Description
Sacher Torte is a classic Austrian chocolate apricot cake featuring a dense, moist chocolate sponge layered with rich apricot jam and covered in a smooth chocolate glaze. This elegant dessert combines the indulgence of bittersweet chocolate with the fresh sweetness of apricot, perfect for special occasions or a sophisticated treat.
Ingredients
Scale
For the cake:
- 1/2 cup (1 stick) unsalted butter, softened
- 1/2 cup powdered sugar
- 6 large eggs, separated
- 1 teaspoon vanilla extract
- 4 ounces bittersweet chocolate, melted and cooled
- 1 cup granulated sugar
- 1 cup all-purpose flour
- 1/4 teaspoon salt
For the filling:
- 3/4 cup apricot jam, warmed and strained if chunky
For the glaze:
- 5 ounces bittersweet chocolate, chopped
- 1/2 cup heavy cream
Instructions
- Preheat and prepare pan: Preheat the oven to 350°F (175°C). Grease a 9-inch round cake pan, line the bottom with parchment paper, and lightly flour the sides to ensure easy release after baking.
- Cream butter and sugar: In a large bowl, cream the softened butter and powdered sugar together until the mixture is light, fluffy, and pale in color, which helps create a tender crumb for the cake.
- Add yolks and chocolate: Beat in the egg yolks one at a time for proper incorporation, then mix in the vanilla extract and the cooled melted bittersweet chocolate until fully combined.
- Beat egg whites: In a separate clean bowl, whip the egg whites with a pinch of salt until soft peaks form. Gradually add the granulated sugar while continuing to beat until stiff, glossy peaks develop, providing structure to the cake.

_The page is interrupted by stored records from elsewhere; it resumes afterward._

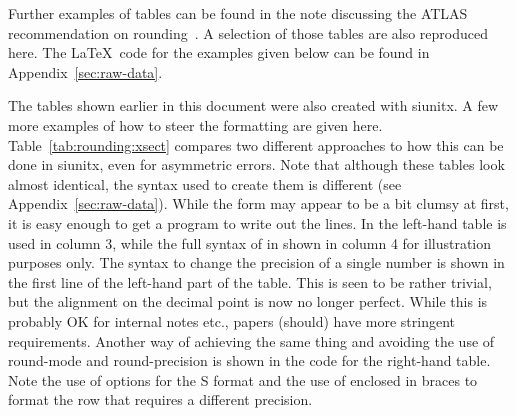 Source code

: \documentclass[UKenglish,texlive=2016]{\ATLASLATEXPATH atlasdoc}
\begin{document}
Further examples of tables can be found in the note discussing the ATLAS recommendation on rounding~\cite{atlas-rounding}.
A selection of those tables are also reproduced here.
The \LaTeX\ code for the examples given below can be found in
Appendix~\ref{sec:raw-data}.

The tables shown earlier in this document were also created with \textsf{siunitx}.
A few more examples of how to steer the formatting are given here.
Table~\ref{tab:rounding:xsect} compares two different approaches
to how this can be done  in \textsf{siunitx}, even for asymmetric errors.  Note that although these
tables look almost identical, the syntax used to create them is different (see Appendix~\ref{sec:raw-data}).
While the form may appear to be a bit clumsy at first, it is easy enough to get a
program to write out the lines. In the left-hand table
 is used in column 3, while the full syntax of 
in shown in column 4 for illustration purposes only.  The syntax
to change the precision of a single number is shown in the first line of
the left-hand part of the table. This is seen to be rather
trivial, but the alignment on the decimal point is now no longer
perfect. While this is probably OK for internal notes etc., papers
(should) have more stringent requirements. Another way of achieving
the same thing and avoiding the use of \textsf{round-mode} and
\textsf{round-precision} is shown in the code for the right-hand table. Note the
use of options for the \textsf{S} format and the use of  enclosed
in braces to format the row that requires a different precision.
\end{document}

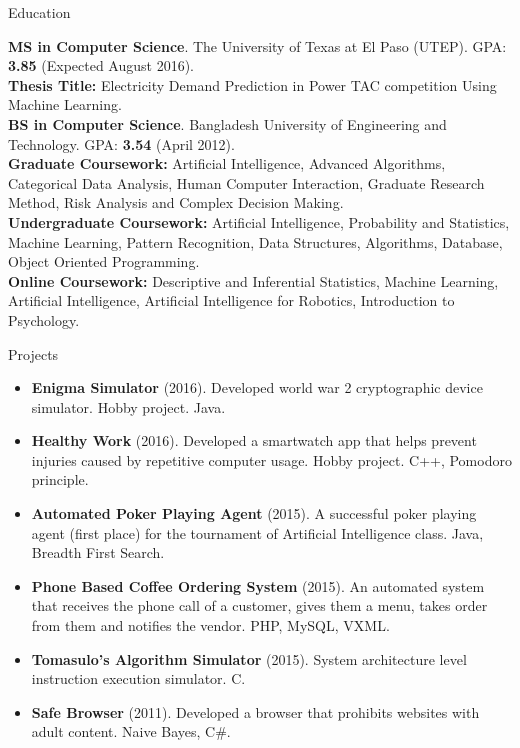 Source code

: \documentclass[]{mcdowellcv}
\begin{document}
	\begin{cvsection}{Education}
		\begin{cvsubsection}{}{}{}
				\textbf{MS in Computer Science}. The University of Texas at El Paso (UTEP).  GPA: \textbf{3.85} (Expected August 2016). \\
				\textbf{Thesis Title:} Electricity Demand Prediction in Power TAC competition Using Machine Learning. \\
				\textbf{BS in Computer Science}. Bangladesh University of Engineering and Technology. GPA: \textbf{3.54} (April 2012).  \\
				\textbf{Graduate Coursework:} Artificial Intelligence, Advanced Algorithms, Categorical Data Analysis, Human Computer Interaction, Graduate Research Method, Risk Analysis and Complex Decision Making. \\
				\textbf{Undergraduate Coursework:} Artificial Intelligence, Probability and Statistics, Machine Learning, Pattern Recognition, Data Structures, Algorithms, Database, Object Oriented Programming. \\
				\textbf{Online Coursework:} Descriptive and Inferential Statistics, Machine Learning, Artificial Intelligence, Artificial Intelligence for Robotics, Introduction to Psychology.
		\end{cvsubsection}
	\end{cvsection}
	
	\begin{cvsection}{Projects}
		\begin{cvsubsection}{}{}{}
			\begin{itemize}
			\item \textbf{Enigma Simulator} (2016).  Developed world war 2 cryptographic device simulator. Hobby project.  Java.
				\item \textbf{Healthy Work} (2016). Developed a smartwatch app that helps prevent injuries caused by repetitive computer usage. Hobby project. C++, Pomodoro principle.				
				\item \textbf{Automated Poker Playing Agent} (2015). A successful poker playing agent (first place) for the tournament of Artificial Intelligence class. Java, Breadth First Search.
				\item \textbf{Phone Based Coffee Ordering System} (2015). An automated system that receives the phone call of a customer, gives them a menu, takes order from them and notifies the vendor.  PHP, MySQL, VXML.
				\item \textbf{Tomasulo’s Algorithm Simulator} (2015). System architecture level instruction execution simulator. C.
\item \textbf{Safe Browser} (2011). Developed a browser that prohibits websites with adult content. Naive Bayes, C\#.
			\end{itemize}
		\end{cvsubsection}
	\end{cvsection}
	
\end{document}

- Fold mixtures: Gently fold one-third of the egg whites into the chocolate batter to lighten it. Then fold in the remaining egg whites carefully to preserve the airy texture. Sift the flour over the batter and fold it in gently until just combined to avoid overmixing.
- Bake the cake: Pour the batter into the prepared pan and smooth the top evenly. Bake for 40 to 45 minutes or until a toothpick inserted into the center comes out clean. Let the cake cool in the pan for 10 minutes before turning it out onto a wire rack to cool completely.
- Slice and fill: Once the cake is fully cooled, carefully slice it horizontally into two even layers. Spread a thin, even layer of warmed apricot jam over the bottom half, then replace the top layer. Spread more apricot jam over the top and sides of the cake for moisture and flavor.
- Prepare glaze: Heat the heavy cream until it is just steaming. Pour the hot cream over the chopped bittersweet chocolate and let it sit for one minute to melt. Stir the mixture until smooth and glossy. Allow it to cool slightly but remain pourable.
- Glaze the cake: Pour the chocolate glaze over the cake, covering the top and sides evenly with a smooth layer. Let the glaze set at room temperature before serving to achieve a polished finish.
Notes
- Sacher Torte is best made a day in advance to allow the flavors to meld for a richer taste.
- Serve with unsweetened whipped cream for a traditional Austrian presentation.
- Store at room temperature for 1–2 days or refrigerate for longer freshness.